Cependant, on ne peut faire porter à la Russie toute la culpabilité pour
l'état actuel de l'économie et de la société arméniennes. Ce sont tout de
même les citoyens arméniens, et non russes, qui ont élu Sargsian. Par
ailleurs, les critiques de la Russie semblent oublier que l'intégration à
l'Union eurasiatique apportera quelques bénéfices à l'économie arménienne.
Non seulement Erevan touchera plus de 1 % de toutes les taxes douanières
sur les marchandises importées dans les pays de l'Union, mais la situation
des travailleurs émigrés arméniens s'améliorera. Les citoyens arméniens
pourront désormais sans limites et sans autorisation travailler dans les
pays de l'Union et bénéficier des prestations sociales. Or cela est d'une
extrême importance quand on sait que le chômage atteint 18 % en Arménie et
que les travailleurs émigrés en Russie envoient plus de 1 milliard de
dollars par an chez eux, ce qui représente 10 % du PIB et 40 % du budget de
leur pays. Si Moscou parvient à trouver un accord avec la Géorgie sur le
rétablissement de la communication ferroviaire avec l'Arménie (à travers la
Tchétchénie ou l'Abkhazie, région séparatiste géorgienne reconnue par
Moscou), l'économie arménienne aura une chance véritable de renaissance.

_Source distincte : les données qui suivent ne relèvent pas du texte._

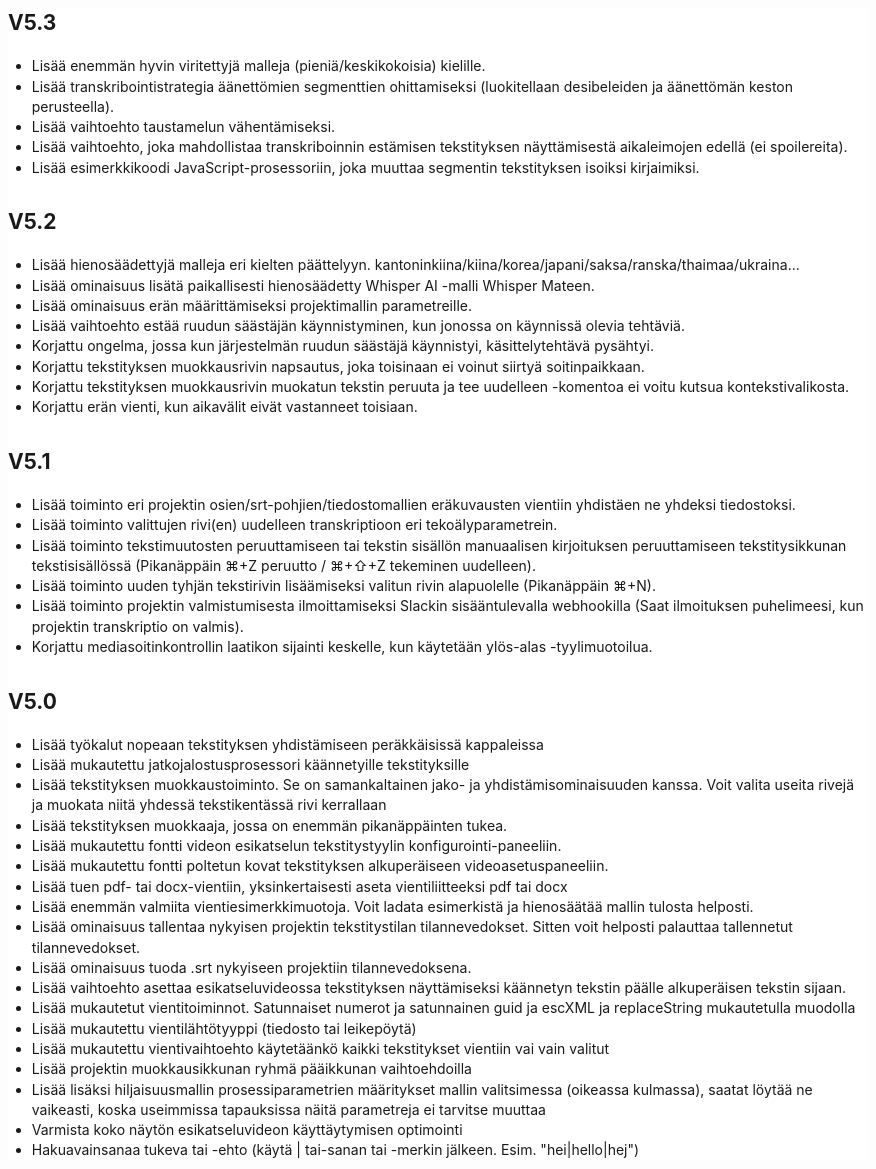 V5.3
---
- Lisää enemmän hyvin viritettyjä malleja (pieniä/keskikokoisia) kielille.
- Lisää transkribointistrategia äänettömien segmenttien ohittamiseksi (luokitellaan desibeleiden ja äänettömän keston perusteella).
- Lisää vaihtoehto taustamelun vähentämiseksi.
- Lisää vaihtoehto, joka mahdollistaa transkriboinnin estämisen tekstityksen näyttämisestä aikaleimojen edellä (ei spoilereita).
- Lisää esimerkkikoodi JavaScript-prosessoriin, joka muuttaa segmentin tekstityksen isoiksi kirjaimiksi.

V5.2
---
- Lisää hienosäädettyjä malleja eri kielten päättelyyn. kantoninkiina/kiina/korea/japani/saksa/ranska/thaimaa/ukraina...
- Lisää ominaisuus lisätä paikallisesti hienosäädetty Whisper AI -malli Whisper Mateen.
- Lisää ominaisuus erän määrittämiseksi projektimallin parametreille.
- Lisää vaihtoehto estää ruudun säästäjän käynnistyminen, kun jonossa on käynnissä olevia tehtäviä.
- Korjattu ongelma, jossa kun järjestelmän ruudun säästäjä käynnistyi, käsittelytehtävä pysähtyi.
- Korjattu tekstityksen muokkausrivin napsautus, joka toisinaan ei voinut siirtyä soitinpaikkaan.
- Korjattu tekstityksen muokkausrivin muokatun tekstin peruuta ja tee uudelleen -komentoa ei voitu kutsua kontekstivalikosta.
- Korjattu erän vienti, kun aikavälit eivät vastanneet toisiaan.


V5.1
---
- Lisää toiminto eri projektin osien/srt-pohjien/tiedostomallien eräkuvausten vientiin yhdistäen ne yhdeksi tiedostoksi.
- Lisää toiminto valittujen rivi(en) uudelleen transkriptioon eri tekoälyparametrein.
- Lisää toiminto tekstimuutosten peruuttamiseen tai tekstin sisällön manuaalisen kirjoituksen peruuttamiseen tekstitysikkunan tekstisisällössä (Pikanäppäin ⌘+Z peruutto / ⌘+⇧+Z tekeminen uudelleen).
- Lisää toiminto uuden tyhjän tekstirivin lisäämiseksi valitun rivin alapuolelle (Pikanäppäin ⌘+N).
- Lisää toiminto projektin valmistumisesta ilmoittamiseksi Slackin sisääntulevalla webhookilla (Saat ilmoituksen puhelimeesi, kun projektin transkriptio on valmis).
- Korjattu mediasoitinkontrollin laatikon sijainti keskelle, kun käytetään ylös-alas -tyylimuotoilua.
  
V5.0  
---  
- Lisää työkalut nopeaan tekstityksen yhdistämiseen peräkkäisissä kappaleissa  
- Lisää mukautettu jatkojalostusprosessori käännetyille tekstityksille  
- Lisää tekstityksen muokkaustoiminto. Se on samankaltainen jako- ja yhdistämisominaisuuden kanssa. Voit valita useita rivejä ja muokata niitä yhdessä tekstikentässä rivi kerrallaan  
- Lisää tekstityksen muokkaaja, jossa on enemmän pikanäppäinten tukea.  
- Lisää mukautettu fontti videon esikatselun tekstitystyylin konfigurointi-paneeliin.  
- Lisää mukautettu fontti poltetun kovat tekstityksen alkuperäiseen videoasetuspaneeliin.  
- Lisää tuen pdf- tai docx-vientiin, yksinkertaisesti aseta vientiliitteeksi pdf tai docx  
- Lisää enemmän valmiita vientiesimerkkimuotoja. Voit ladata esimerkistä ja hienosäätää mallin tulosta helposti.  
- Lisää ominaisuus tallentaa nykyisen projektin tekstitystilan tilannevedokset. Sitten voit helposti palauttaa tallennetut tilannevedokset.  
- Lisää ominaisuus tuoda .srt nykyiseen projektiin tilannevedoksena.  
- Lisää vaihtoehto asettaa esikatseluvideossa tekstityksen näyttämiseksi käännetyn tekstin päälle alkuperäisen tekstin sijaan.  
- Lisää mukautetut vientitoiminnot. Satunnaiset numerot ja satunnainen guid ja escXML ja replaceString mukautetulla muodolla  
- Lisää mukautettu vientilähtötyyppi (tiedosto tai leikepöytä)  
- Lisää mukautettu vientivaihtoehto käytetäänkö kaikki tekstitykset vientiin vai vain valitut  
- Lisää projektin muokkausikkunan ryhmä pääikkunan vaihtoehdoilla  
- Lisää lisäksi hiljaisuusmallin prosessiparametrien määritykset mallin valitsimessa (oikeassa kulmassa), saatat löytää ne vaikeasti, koska useimmissa tapauksissa näitä parametreja ei tarvitse muuttaa  
- Varmista koko näytön esikatseluvideon käyttäytymisen optimointi  
- Hakuavainsanaa tukeva tai -ehto (käytä | tai-sanan tai -merkin jälkeen. Esim. "hei|hello|hej")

Rapprochement arméno-iranien Concernant les intérêts de la Russie, ils sont
avant tout politiques. Premièrement, Moscou avait besoin d'un succès
retentissant. La situation ukrainienne est déjà suffisamment critique pour
la politique russe dans l'espace postsoviétique. L'intégration de l'Arménie
est pour elle une victoire en termes d'image. Deuxièmement, la Russie a
besoin de consolider la place de l'Arménie dans sa sphère d'influence.

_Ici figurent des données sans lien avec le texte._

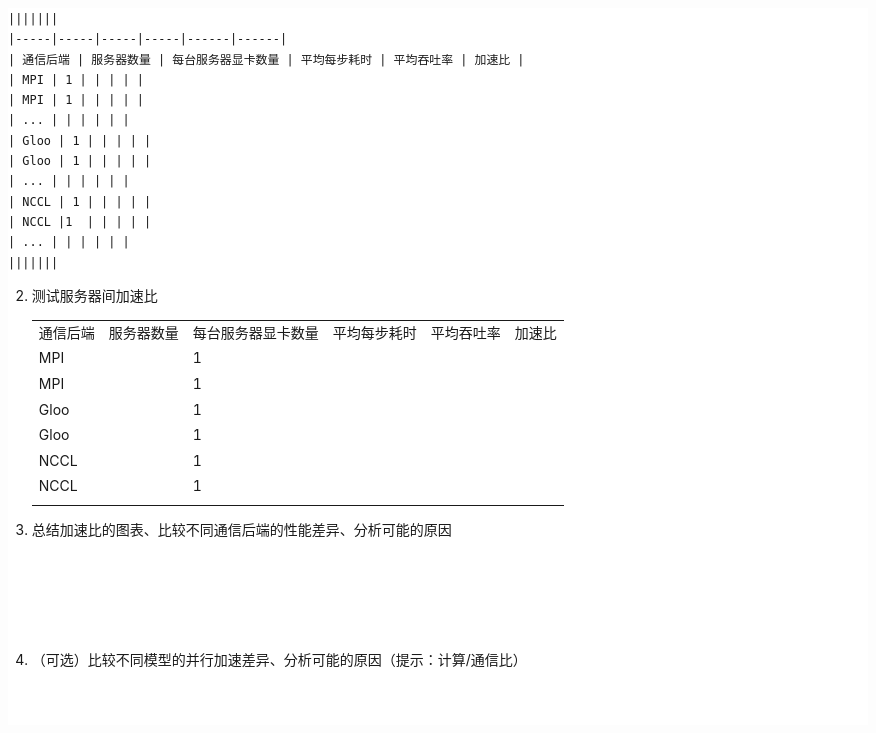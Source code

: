     |||||||
    |-----|-----|-----|-----|------|------|
    | 通信后端 | 服务器数量 | 每台服务器显卡数量 | 平均每步耗时 | 平均吞吐率 | 加速比 |
    | MPI | 1 | | | | |
    | MPI | 1 | | | | |
    | ... | | | | | |
    | Gloo | 1 | | | | |
    | Gloo | 1 | | | | |
    | ... | | | | | |
    | NCCL | 1 | | | | |
    | NCCL |1  | | | | |
    | ... | | | | | |
    |||||||

2.	测试服务器间加速比

    |||||||
    |-----|-----|-----|-----|------|------|
    | 通信后端 | 服务器数量 | 每台服务器显卡数量 | 平均每步耗时 | 平均吞吐率 | 加速比 |
    | MPI |  | 1 ||||
    | MPI |  | 1 ||||
    | Gloo |  | 1 ||||
    | Gloo |  | 1 ||||
    | NCCL |  | 1 ||||
    | NCCL |  | 1 ||||
    |||||||


3.	总结加速比的图表、比较不同通信后端的性能差异、分析可能的原因

<br />

<br />

<br />

<br />

4.	（可选）比较不同模型的并行加速差异、分析可能的原因（提示：计算/通信比）

<br />

<br />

Certes, pour l'instant c'est un pays qui n'a nulle part où aller. Mais qui
peut nous garantir que sa situation n'évolue pas à moyen terme ? Par
exemple, quand le blocus international contre l'Iran sera levé ? Les
Iraniens nous assurent de leur partenariat stratégique, mais ils pourraient
très bien essayer de renforcer leurs positions stratégiques en
Transcaucasie. Et si l'on tient compte du fait que Téhéran et Erevan ont le
même ennemi, à savoir Bakou, un rapprochement arméno-iranien est de l'ordre
du possible. Or si cela se produit, en cas de conflit avec l'Iran, les
positions de Moscou dans le Caucase seront menacées. C'est pourquoi il vaut
mieux prévenir toute éventualité d'une sortie de l'Arménie de la sphère
d'influence russe plutôt que de devoir gérer les conséquences d'un tel
processus, comme c'est actuellement le cas pour Moscou en Ukraine.